Citation
Nicolas Demorand : Simone Veil, quand Esther Mujawayo dit un site de ce genre est essentiel pour établir les faits de manière absolue et scientifique. Ça c'est un combat qu'il faut sans cesse recommencer, le combat de l'établissement des faits, pour couper court à la contestation sur ce genre d'évènements ?

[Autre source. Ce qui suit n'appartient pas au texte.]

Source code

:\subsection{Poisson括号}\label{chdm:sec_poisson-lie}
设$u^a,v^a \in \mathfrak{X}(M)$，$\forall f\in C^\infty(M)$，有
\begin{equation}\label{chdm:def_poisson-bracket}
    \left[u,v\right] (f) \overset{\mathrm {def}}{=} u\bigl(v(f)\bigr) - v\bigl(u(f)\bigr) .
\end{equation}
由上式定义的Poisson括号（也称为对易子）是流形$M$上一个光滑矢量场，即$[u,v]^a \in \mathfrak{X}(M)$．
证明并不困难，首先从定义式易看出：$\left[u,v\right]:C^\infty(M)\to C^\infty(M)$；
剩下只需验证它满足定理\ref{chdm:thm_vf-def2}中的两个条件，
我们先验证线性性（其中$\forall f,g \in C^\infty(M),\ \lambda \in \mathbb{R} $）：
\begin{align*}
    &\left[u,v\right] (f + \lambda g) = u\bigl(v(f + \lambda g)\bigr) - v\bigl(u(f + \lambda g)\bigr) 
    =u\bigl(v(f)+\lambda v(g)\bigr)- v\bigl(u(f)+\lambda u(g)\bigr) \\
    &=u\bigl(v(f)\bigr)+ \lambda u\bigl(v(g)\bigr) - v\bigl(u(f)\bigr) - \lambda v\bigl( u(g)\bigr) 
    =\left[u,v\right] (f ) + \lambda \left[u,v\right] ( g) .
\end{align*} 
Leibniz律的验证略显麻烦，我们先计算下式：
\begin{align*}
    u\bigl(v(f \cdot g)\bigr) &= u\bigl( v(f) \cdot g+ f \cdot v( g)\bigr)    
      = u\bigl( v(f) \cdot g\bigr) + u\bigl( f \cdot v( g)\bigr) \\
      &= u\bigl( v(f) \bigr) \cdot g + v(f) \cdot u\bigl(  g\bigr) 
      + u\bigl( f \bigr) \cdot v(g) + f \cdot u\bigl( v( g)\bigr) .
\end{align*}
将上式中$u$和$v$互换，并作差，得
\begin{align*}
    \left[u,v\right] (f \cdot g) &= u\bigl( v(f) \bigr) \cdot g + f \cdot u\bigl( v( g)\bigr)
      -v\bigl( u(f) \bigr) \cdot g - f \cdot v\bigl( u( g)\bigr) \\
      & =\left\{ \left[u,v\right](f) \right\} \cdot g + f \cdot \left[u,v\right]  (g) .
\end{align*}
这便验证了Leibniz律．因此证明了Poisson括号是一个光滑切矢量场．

Simone Veil : Oui. [Pause] Je suis très prudente là-dessus. Parce que je crois qu'on a eu beaucoup de données qui ont été prises, mais que chacun est resté dans sa forteresse. Je ne sais pas ce qu'en pense l'historien [Jacques Semelin] mais chacun est resté complètement dans sa forteresse parce qu'en réalité, entre… Quand on regarde ce qui s'est passé au Rwanda, il est certain que les Français, en général, je dirais l'autorité française, a toujours soutenu les Hutu, et que les Belges ont toujours soutenu les Tutsi et que chacun reste sur sa position, presque sur sa position de départ. Ce qui rend les choses très difficiles. Alors il y a bien sûr des gens qui ont été sur le terrain, qui ont vu des choses, qui sont plus précis. Mais que il y a là un fond historique qui est peut-être la première chose à étudier. Pourquoi est-ce qu'il y a toujours eu ce soutien français d'un côté et ce soutien belge de l'autre côté ? Je crois qu'il y avait des intérêts économiques -- il faut le dire franchement -- qui ont ensuite entraîné ce conflit, qui est devenu quelque chose de très rapide dans le temps d'ailleurs, comme réalisation. Il y a eu tout de même beaucoup de morts en peu de temps. Mais qui fait que, moi, j'ai des souvenirs où je pense, j'entendais des Français haut placés dire : "Mais il n'y a pas de problème, naturellement ce sont les Tutsi qui sont coupables".